Essas penas foram criadas com a finalidade de alcançar em sua totalidade os crimes de menor potencial ofensivo, e assim discipliná-los com outra forma de sanção penal que não seja a pena privativa de liberdade, ou seja, as Penas Restritivas de Direito, ou Penas Alternativas, partem em primeiro plano em busca da substituição das penas privativas de liberdade, para que o indivíduo tenha chances de ressocialização fora dos portões carcerários, mas indubitavelmente sem deixar de ser devidamente punido pelo ato delituoso.
Elas são aplicadas em períodos de curta duração, zero a quatro anos, em delitos como: injúria, difamação, calúnia, furto, desacato à autoridade, lesão corporal leve, entre outros disciplinados por nosso ordenamento jurídico que sejam considerados de menor potencial ofensivo.
Não eram muito aplicadas no Brasil pela dificuldade encontrada pelo judiciário na fiscalização acerca dos cumprimentos das prestações, já que a infraestrutura estatal não colaborava para tal feito, e sendo problema também para a população, que não olhava com bons olhos para essas medidas, tendo intrínseca a idéia de que esta não era punição cabível.
 Elencadas no artigo 43 do Código Penal são elas: a) prestação pecuniária; b) perda de bens e valores; c) prestação de serviços à comunidade ou a entidades públicas; d) interdição temporária de direitos; e) limitação de fim de semana.

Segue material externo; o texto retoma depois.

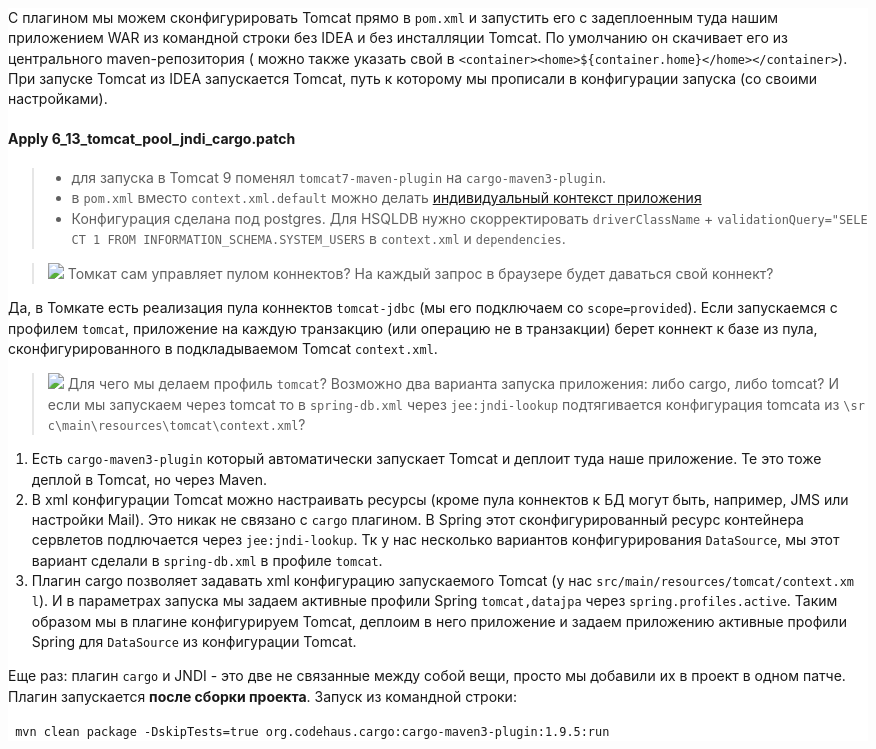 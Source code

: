 </details>

С плагином мы можем сконфигурировать Tomcat прямо в `pom.xml` и запустить его с задеплоенным туда нашим приложением WAR
из командной строки без IDEA и без инсталляции Tomcat. По умолчанию он скачивает его из центрального maven-репозитория (
можно также указать свой в `<container><home>${container.home}</home></container>`). При запуске Tomcat из IDEA
запускается Tomcat, путь к которому мы прописали в конфигурации запуска (со своими настройками).

#### Apply 6_13_tomcat_pool_jndi_cargo.patch

> - для запуска в Tomcat 9 поменял `tomcat7-maven-plugin` на `cargo-maven3-plugin`.
> - в `pom.xml` вместо `context.xml.default` можно делать [индивидуальный контекст приложения](https://stackoverflow.com/a/60797999/548473)
> - Конфигурация сделана под postgres. Для HSQLDB нужно скорректировать `driverClassName` + `validationQuery="SELECT 1 FROM INFORMATION_SCHEMA.SYSTEM_USERS` в `context.xml` и `dependencies`.

> ![](https://cloud.githubusercontent.com/assets/13649199/13672858/9cd58692-e6e7-11e5-905d-c295d2a456f1.png) Томкат сам управляет пулом коннектов? На каждый запрос в браузере будет даваться свой коннект?
 
Да, в Томкате есть реализация пула коннектов `tomcat-jdbc` (мы его подключаем со `scope=provided`). Если запускаемся с профилем `tomcat`, приложение на каждую транзакцию (или операцию не в транзакции) берет коннект к базе из пула, сконфигурированного в подкладываемом Tomcat `context.xml`.

> ![](https://cloud.githubusercontent.com/assets/13649199/13672858/9cd58692-e6e7-11e5-905d-c295d2a456f1.png) Для чего мы делаем профиль `tomcat`? Возможно два варианта запуска приложения: либо cargo, либо tomcat? И если мы запускаем через tomcat то в `spring-db.xml` через `jee:jndi-lookup` подтягивается конфигурация tomcata из `\src\main\resources\tomcat\context.xml`?

1. Есть `cargo-maven3-plugin` который автоматически запускает Tomcat и деплоит туда наше приложение. Те это тоже деплой
   в Tomcat, но через Maven.
2. В xml конфигурации Tomcat можно настраивать ресурсы (кроме пула коннектов к БД могут быть, например, JMS или
   настройки Mail). Это никак не связано с `cargo` плагином. В Spring этот сконфигурированный ресурс контейнера
   сервлетов подлючается через `jee:jndi-lookup`. Тк у нас несколько вариантов конфигурирования `DataSource`, мы этот
   вариант сделали в `spring-db.xml` в профиле `tomcat`.
3. Плагин cargo позволяет задавать xml конфигурацию запускаемого Tomcat (у нас `src/main/resources/tomcat/context.xml`).
   И в параметрах запуска мы задаем активные профили Spring `tomcat,datajpa` через `spring.profiles.active`. Таким
   образом мы в плагине конфигурируем Tomcat, деплоим в него приложение и задаем приложению активные профили Spring
   для `DataSource` из конфигурации Tomcat.

Еще раз: плагин `cargo` и JNDI - это две не связанные между собой вещи, просто мы добавили их в проект в одном патче.   
Плагин запускается **после сборки проекта**. Запуск из командной строки:

     mvn clean package -DskipTests=true org.codehaus.cargo:cargo-maven3-plugin:1.9.5:run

I.II.I – Prestação Pecuniária


“A prestação pecuniária consiste no pagamento em dinheiro à vítima”, em caso este não o possa receber, a seus dependentes, em caso esses também não o possam, então dar-se-á “à entidades públicas ou privadas com destinação social”. Esta prestação (o quantum) será sempre superior a um salário mínimo e inferior a trezentos e sessenta salários mínimos.
O leque da prestação pecuniária é aberto no § 2º do artigo 45 do Código Penal, sendo aplicável, quando na “aceitação do beneficiário”, a prestação de outra natureza, como por exemplo, as antigas, mas famosas, “cestas básicas”, que há não muito tempo atrás foram regularmente usadas como prestação pecuniária, sem às vezes haver se quer o consentimento do beneficiário, o que era estranho aos olhos da lei, mas foram muito utilizadas, na época, pelos magistrados.
Importante se faz ressaltar que prestação pecuniária e multa têm diferenças, sendo que a primeira o montante beneficia uma pessoa, seja ela a vítima, seus dependentes, ou entidades públicas ou particulares com destinação social, enquanto a segunda, reverte-se a favor do Estado.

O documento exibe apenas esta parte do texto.